Among a number of notes today over at The Athletic, Sahadev Sharma and Patrick Mooney collected a list of POSSIBLE reliever targets still remaining for the Chicago Cubs, while noting that the list is almost certainly NOT exhaustive.
Many are guys we’ve discussed here at length – several as recently as yesterday – so it’s not necessarily going to blow your mind, but since these two reporters are well-plugged-in, I figured you’d want to know who they are hearing about:
“That leaves the Cubs still casting a wide net in their search for bullpen help. The group under consideration this winter, according to league sources briefed on the teamโs discussions, has included Kenley Jansen, David Robertson, Ryan Pressly, Phil Maton, Ryne Stanek and Brooks Raley. For context, though, the list of relievers the Cubs have seriously evaluated easily reaches double digits.”
David Robertson and Kenley Jansen, well-known veterans with a long track record at the backs of bullpens, were discussed yesterday. What is at least as interesting is that the other top-ish three remaining relievers on the free agent market that Michael wrote about are not on Sharma and Mooney’s list: Carlos Estevez, Tommy Kahnle, and Kyle Finnegan. I have mixed feelings on that – I haven’t been quite as high on Estevez or Finnigan, but I do really like Kahnle for the Cubs – but again, the fact that they were not named does not necessarily mean they aren’t considerations.
Brooks Raley, a former Cub who is currently rehabbing from Tommy John surgery, popped up in a rumor earlier this month, and a trade for Astros reliever Ryan Pressly is something we’ve bounced around before, too.
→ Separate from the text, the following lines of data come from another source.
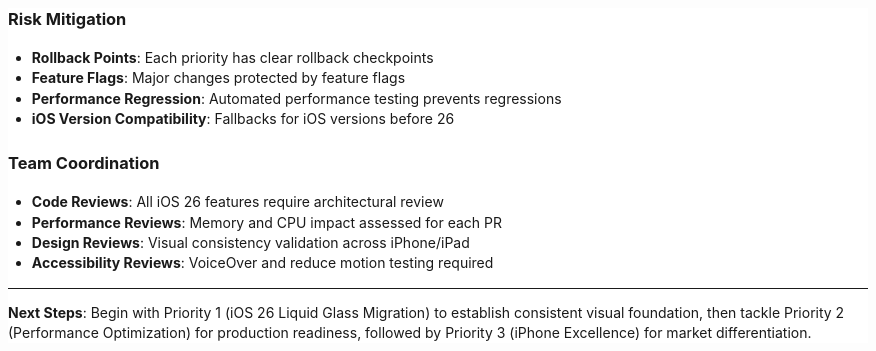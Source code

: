 ### **Risk Mitigation**
- **Rollback Points**: Each priority has clear rollback checkpoints
- **Feature Flags**: Major changes protected by feature flags
- **Performance Regression**: Automated performance testing prevents regressions
- **iOS Version Compatibility**: Fallbacks for iOS versions before 26

### **Team Coordination**
- **Code Reviews**: All iOS 26 features require architectural review
- **Performance Reviews**: Memory and CPU impact assessed for each PR
- **Design Reviews**: Visual consistency validation across iPhone/iPad
- **Accessibility Reviews**: VoiceOver and reduce motion testing required

---

**Next Steps**: Begin with Priority 1 (iOS 26 Liquid Glass Migration) to establish consistent visual foundation, then tackle Priority 2 (Performance Optimization) for production readiness, followed by Priority 3 (iPhone Excellence) for market differentiation.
Phil Maton was connected to the Cubs in past offseasons, including this time last year, together with Ryne Stanek.
Maton, 31, has had a good many successful years in the big leagues, but looked like he was at risk for falling off last year when he signed with the Rays. He wound up with the Mets at midseason, and really took back off, such that his end-of-year numbers (3.66 ERA over 64.0 IP, 4.26 FIP, 46.8% GB, 7.0% barrel) all look pretty much like the successful contact-manager type he’s been for a while. Maton is not a huge strikeout guy (usually in the 22% range) or a huge velo guy (89-91 mph range, and mostly a base-cutter guy). But he does pretty consistently get results by not walking too many, staying off the barrel, and keeping the ball on the ground. You’d be happy to have him in your bullpen, I think, but he doesn’t quite strike me as a true late-inning option for the Cubs.
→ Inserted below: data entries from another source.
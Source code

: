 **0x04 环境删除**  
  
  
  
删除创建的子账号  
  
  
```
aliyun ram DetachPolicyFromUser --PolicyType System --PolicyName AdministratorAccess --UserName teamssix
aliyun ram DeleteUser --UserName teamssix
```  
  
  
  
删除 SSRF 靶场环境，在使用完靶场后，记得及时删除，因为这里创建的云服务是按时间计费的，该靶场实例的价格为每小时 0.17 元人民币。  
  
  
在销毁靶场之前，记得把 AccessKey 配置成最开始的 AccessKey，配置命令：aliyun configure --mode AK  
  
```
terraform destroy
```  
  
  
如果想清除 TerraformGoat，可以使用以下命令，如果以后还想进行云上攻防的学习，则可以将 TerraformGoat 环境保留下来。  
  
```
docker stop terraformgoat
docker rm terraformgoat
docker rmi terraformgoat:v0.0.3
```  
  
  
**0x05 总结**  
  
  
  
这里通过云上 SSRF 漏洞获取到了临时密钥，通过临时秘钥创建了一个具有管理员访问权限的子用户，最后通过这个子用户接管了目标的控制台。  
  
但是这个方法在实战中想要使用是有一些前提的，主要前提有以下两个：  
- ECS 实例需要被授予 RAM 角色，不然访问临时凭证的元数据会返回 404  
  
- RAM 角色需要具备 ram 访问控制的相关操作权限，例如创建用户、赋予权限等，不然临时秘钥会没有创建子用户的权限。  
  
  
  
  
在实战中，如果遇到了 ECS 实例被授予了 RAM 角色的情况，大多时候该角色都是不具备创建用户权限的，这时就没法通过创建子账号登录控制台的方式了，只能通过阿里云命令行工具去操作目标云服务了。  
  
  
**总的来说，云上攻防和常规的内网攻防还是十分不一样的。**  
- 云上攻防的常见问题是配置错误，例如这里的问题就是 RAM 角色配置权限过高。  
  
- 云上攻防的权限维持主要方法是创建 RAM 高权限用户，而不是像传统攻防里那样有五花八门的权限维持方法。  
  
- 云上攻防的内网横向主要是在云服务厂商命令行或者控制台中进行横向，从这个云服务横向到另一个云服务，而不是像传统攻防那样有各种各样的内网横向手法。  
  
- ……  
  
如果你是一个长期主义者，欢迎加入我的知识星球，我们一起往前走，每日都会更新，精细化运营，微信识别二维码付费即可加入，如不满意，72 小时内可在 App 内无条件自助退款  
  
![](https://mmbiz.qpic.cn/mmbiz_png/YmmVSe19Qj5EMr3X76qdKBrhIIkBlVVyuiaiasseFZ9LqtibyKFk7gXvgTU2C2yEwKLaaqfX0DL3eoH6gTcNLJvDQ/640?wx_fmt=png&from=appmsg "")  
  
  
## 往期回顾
Stanek, 33, by contrast, is more of a high-velo (98-99 mph), high-strikeout (27-28% range) type reliever. His results have been mixed the last two years, but he projects a little better into 2025 than Maton does because of the perceived difference in stuff. Like Maton, I’m not sure Stanek is a back-of-the-bullpen guy to the degree this Cubs team needs, but it’s not as if I’d be unhappy to see the Cubs add him in the abstract.